その日、朝の特急で国境を越えハンガリーの首都ブダペストに入国する予定で駅の行先掲示板で出発番線を確認し、ホームに向かっていると、一人の小柄な初老のポーターが片言の英語で話しかけてきた。
「マダム、どちらまで?」
「ブダペスト」
「じゃ、国際列車はこっちだよ」
酒焼けした赤い顔のポーターが、朝から酒臭い息で私の荷物をもつと、勝手に別のホームに向かおうとする。
私は彼の手から荷物をとりかえし自分で確認した掲示板の番線のホームに向かった。
ポーターは私の前後にまとわりついて必死で訴えかける。
「マダム、ブダペスト行きの列車はこっちだよ」
私はそれを無視してポーターにチップをわたすと停車していた列車に乗った。
列車は静かに動き出しても、彼はまだ追いかけてきて何か伝えようとしている。

やれやれ朝から慌ただしい目にあってしまったと一息ついていると、杖をついた一人の足の悪い少年が私の前に立った。
そして聖母マリアの描かれたカードを差しだす。その頃のルーマニアでは列車のなかで子供が物を売る光景がよく見られた。いつもは応じないがもうルーマニアを離れるのだ。
手持ちの小銭は国境を超えると両替もできないので無用になる。私は持っていた小銭と少額紙幣をかき集めて少年にさしだす。
すると少年は少し驚いて聖人カードを全て渡して走り去っていった。

そこへ検札の車掌が入ってきて、車内に緊張が走る。
当時のルーマニア国鉄は公務員である彼らの給与は滞ることから汚職が横行しガイドブックにも列車の旅のトラブル事例が数多く寄せられていた。
私は切符を検札官にさしだすと彼は表情を変えずに尋ねた。
「行先はどちらですか?」
「ブダペストです」
「残念だがこの列車は、ルーマニアのブカレストへ向かっている。どうやら間違ったようですね」
血の気が引いた。ポーターが言っていたことが正しかったのだ。

ブダペスト(Budapest)とブカレスト(Bukarest)
 
非常によく似た地名でありながら違う国の首都の距離は840Km離れている。
たった一文字読み間違えたことで、私は数日前にいた首都ブカレストに引き返していたのだった。
列車の連結部分へ連行される私を見て他の乗客たちは目をそらす。
この先どうなるか? 私は旅行者の投稿で知っていた。無銭乗車の罪として罰金を払わされるのだ。しかも検察官の言い値で……
案の上、私にいくら持ち合わせているかと聞いてきた。
用心して現金を数か所に分けて隠していたが、ルーマニア通貨は使い果たしていたので、財布から「これだけ」と20ドル札を見せる。
検札がそれを抜き取ろうとすると聖人カードが床に落ちた。
「お前は優しい女だな」と意外なことをいうと検札官は不思議な提案をしてきた。
「この20ドルをお前と二人で分けようと思うのが、どうだ?」
本来、それは私のお金……。と言いたかったが黙ってうなづくと、10ドル札を受け取って、次に停車した小さな駅で、荷物と一緒に降ろされた。

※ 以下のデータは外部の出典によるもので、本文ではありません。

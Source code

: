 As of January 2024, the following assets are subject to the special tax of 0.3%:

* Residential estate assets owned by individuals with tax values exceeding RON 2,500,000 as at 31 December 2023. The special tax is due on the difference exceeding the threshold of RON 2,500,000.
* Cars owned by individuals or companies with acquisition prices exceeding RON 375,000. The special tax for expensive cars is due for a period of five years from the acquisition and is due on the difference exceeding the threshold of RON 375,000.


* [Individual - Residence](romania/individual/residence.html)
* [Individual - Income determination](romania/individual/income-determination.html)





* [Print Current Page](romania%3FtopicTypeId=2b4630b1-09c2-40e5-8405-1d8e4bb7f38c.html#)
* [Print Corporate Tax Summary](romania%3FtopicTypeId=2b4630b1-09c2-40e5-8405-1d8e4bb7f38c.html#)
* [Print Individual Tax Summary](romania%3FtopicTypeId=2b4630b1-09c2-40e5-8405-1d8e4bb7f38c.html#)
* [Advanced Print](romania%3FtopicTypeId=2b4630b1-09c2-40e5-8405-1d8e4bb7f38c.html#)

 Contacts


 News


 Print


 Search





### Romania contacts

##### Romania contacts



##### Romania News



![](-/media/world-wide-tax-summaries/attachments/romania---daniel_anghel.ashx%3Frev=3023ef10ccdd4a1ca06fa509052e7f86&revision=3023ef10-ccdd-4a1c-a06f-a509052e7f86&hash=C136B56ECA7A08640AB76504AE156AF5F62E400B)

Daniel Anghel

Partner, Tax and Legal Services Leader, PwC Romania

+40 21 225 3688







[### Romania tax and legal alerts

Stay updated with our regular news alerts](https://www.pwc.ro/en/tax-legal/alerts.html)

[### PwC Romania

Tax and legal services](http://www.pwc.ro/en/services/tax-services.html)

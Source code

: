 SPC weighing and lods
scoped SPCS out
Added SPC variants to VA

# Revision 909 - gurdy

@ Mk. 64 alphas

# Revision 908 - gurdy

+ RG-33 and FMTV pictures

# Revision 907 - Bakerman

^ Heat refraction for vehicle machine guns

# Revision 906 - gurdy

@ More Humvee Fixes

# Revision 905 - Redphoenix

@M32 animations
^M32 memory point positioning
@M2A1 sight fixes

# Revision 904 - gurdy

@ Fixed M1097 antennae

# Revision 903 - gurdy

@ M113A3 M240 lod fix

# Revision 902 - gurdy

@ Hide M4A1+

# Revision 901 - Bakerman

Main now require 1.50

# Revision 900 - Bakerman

森の中にある駅の周辺には小さな駅舎が一つあるだけで、駅舎をのぞくと若い女性が一人留守番しながら雑誌を読んでいた。ほかに駅員の姿はない。
窓をたたいて彼女に切符を買うのにドルは使えるかと聞くと、現地通貨しか使えないという。クレジットカードも一瞥しただけで首を横にふる。もちろんATMなどあるはずもなく
切符を手に入れることができない。

しかも戻る列車は21時までこない。10時間もそこで待たなければならないことになる。
そこは近くの町まで車で20分もかかるおそろしく退屈な場所だった。
通信手段もお金もなかったが、それでもなんとしてもブダペストへ向かわなければならない。こんなところで夜は越せない。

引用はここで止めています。